═════ SUPPLIED DATA

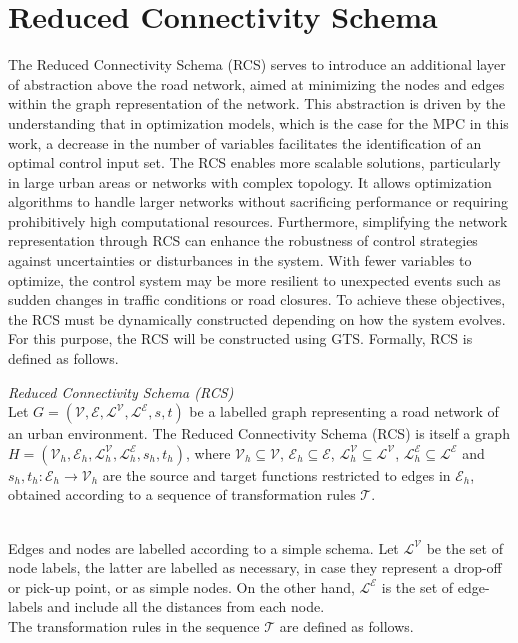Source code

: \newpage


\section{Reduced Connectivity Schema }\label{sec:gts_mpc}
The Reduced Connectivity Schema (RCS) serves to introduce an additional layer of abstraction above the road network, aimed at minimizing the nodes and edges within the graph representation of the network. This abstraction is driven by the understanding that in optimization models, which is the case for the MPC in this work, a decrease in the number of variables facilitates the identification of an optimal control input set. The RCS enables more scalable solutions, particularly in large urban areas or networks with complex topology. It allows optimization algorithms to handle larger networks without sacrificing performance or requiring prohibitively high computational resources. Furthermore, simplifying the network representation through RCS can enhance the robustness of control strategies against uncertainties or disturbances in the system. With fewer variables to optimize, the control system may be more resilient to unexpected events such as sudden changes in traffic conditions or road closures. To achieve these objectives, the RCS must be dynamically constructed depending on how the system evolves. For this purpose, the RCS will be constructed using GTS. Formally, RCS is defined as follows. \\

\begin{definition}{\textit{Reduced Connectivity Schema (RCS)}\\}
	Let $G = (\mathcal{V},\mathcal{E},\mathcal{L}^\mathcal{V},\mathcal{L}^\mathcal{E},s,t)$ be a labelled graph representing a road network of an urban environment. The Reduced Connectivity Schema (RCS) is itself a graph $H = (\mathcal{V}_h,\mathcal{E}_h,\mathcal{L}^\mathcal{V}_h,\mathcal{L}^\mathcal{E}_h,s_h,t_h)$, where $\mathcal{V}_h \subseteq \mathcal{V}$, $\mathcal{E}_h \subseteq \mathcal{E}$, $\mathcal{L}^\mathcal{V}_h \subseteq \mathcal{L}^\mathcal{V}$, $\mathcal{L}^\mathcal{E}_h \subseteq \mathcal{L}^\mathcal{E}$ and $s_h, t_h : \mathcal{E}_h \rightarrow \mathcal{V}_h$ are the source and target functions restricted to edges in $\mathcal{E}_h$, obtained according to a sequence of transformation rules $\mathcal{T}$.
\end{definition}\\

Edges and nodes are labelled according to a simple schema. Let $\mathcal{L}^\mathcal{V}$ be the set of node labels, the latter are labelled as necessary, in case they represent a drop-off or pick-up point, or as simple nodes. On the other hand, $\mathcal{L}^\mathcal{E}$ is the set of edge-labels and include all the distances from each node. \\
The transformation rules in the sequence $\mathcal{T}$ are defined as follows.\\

══════════

Show every line from the entries that includes the word "definition".

**WRITTEN REPLY:**
\begin{definition}{\textit{Reduced Connectivity Schema (RCS)}\\}
\end{definition}\\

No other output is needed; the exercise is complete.